Crampton, Thomas Russell 1816 - 1888

English; British

(1816-1888) railway and civil engineer

Thomas Russell Crampton was born August 6 1816 in Broadstairs, Kent. He received a private education and from May 183 to 1839 he was articled to John Hauge, of Cable Street, Greenwich, London. He was a fellow pupil of Sir Fredrick Bramwell.

Between 1839 and 1844 Crampton was an assistant to the elder Brunel, Marc, and subsequently to Sir Daniel Gooch. It was under Gooch’s direction that he prepared the drawings for the first locomotive for the Great Western Railway. Crampton sought to improve current developments with the steam locomotive with regards to instability issues, and as a result he patented an engine in 1843.

Crampton spent four years (1844-1848) with John and George Rennie for whom he carried out several important works, and in 1848 he started his own business as a civil engineer.

Between 1842 and 1847 Crampton perfected the type locomotive bearing his name, in which a long boiler, outside cylinders and a low centre of gravity were the essential and distinguishing features. In 1846 two locomotives were constructed from Crampton’s designs for the Namur-Liege railway in Belgium.

In 1848 another of Crampton’s designs was constructed - named “Liverpool” - for the London and North Western Railway (LNWR). It was reputed to have been the most powerful locomotive of its day. It gained a gold medal at the Great Exhibition of 1851.

Crampton’s ideas were successful in France in the late 19th century. Using La Machine, Crampton hauled many of the lighter express trains on the northern and eastern railways of France. His designs were also built in Belgium and Germany.

Besides his career as a locomotive engineer, he played a pivotal role in laying the first successful submarine telegraph cable in 1851 between Dover and Calais.
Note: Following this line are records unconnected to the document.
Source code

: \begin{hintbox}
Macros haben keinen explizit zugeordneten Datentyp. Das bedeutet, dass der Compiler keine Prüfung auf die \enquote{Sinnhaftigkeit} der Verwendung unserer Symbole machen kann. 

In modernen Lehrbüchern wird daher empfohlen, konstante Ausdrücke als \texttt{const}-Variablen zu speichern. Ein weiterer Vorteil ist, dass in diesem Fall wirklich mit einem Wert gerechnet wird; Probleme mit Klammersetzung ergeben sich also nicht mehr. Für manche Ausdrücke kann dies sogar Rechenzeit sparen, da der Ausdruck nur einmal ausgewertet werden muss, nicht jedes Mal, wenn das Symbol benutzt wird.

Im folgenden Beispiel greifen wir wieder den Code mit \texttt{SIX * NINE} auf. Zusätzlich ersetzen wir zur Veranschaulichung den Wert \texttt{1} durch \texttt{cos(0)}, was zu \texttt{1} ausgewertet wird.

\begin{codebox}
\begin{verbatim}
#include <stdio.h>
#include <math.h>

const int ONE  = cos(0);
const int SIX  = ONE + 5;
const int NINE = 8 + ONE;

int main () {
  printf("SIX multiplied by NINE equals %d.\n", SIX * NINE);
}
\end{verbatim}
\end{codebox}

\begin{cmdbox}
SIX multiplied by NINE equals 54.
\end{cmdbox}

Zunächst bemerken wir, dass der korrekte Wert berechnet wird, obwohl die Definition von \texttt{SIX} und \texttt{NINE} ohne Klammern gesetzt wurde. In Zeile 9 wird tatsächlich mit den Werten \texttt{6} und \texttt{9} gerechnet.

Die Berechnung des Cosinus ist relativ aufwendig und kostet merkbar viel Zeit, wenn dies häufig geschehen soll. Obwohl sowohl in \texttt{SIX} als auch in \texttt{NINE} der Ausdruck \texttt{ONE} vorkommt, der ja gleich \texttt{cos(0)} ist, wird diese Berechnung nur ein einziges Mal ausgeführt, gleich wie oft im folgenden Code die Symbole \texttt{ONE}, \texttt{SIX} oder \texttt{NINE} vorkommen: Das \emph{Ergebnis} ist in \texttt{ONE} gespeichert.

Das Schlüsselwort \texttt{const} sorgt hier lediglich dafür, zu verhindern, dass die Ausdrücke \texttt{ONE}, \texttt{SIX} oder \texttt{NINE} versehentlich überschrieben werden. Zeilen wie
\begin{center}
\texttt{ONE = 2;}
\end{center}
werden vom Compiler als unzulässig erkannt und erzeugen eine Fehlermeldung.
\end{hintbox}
He was also responsible for inventing a rotary powered-fuel furnace, brick-making machinery and a hydraulic tunnel-boring machine, which was designed with the channel tunnel in mind.

Crampton was a member of the Institute of Civil Engineers, as an associate in 1846 and as a member from 1854. He joined the Institution of Medical Engineers in 1847, was a member of the council in 1879, and vice president in 1883.

He died at the age of 71 on April 19 1888 at his home in Westminster.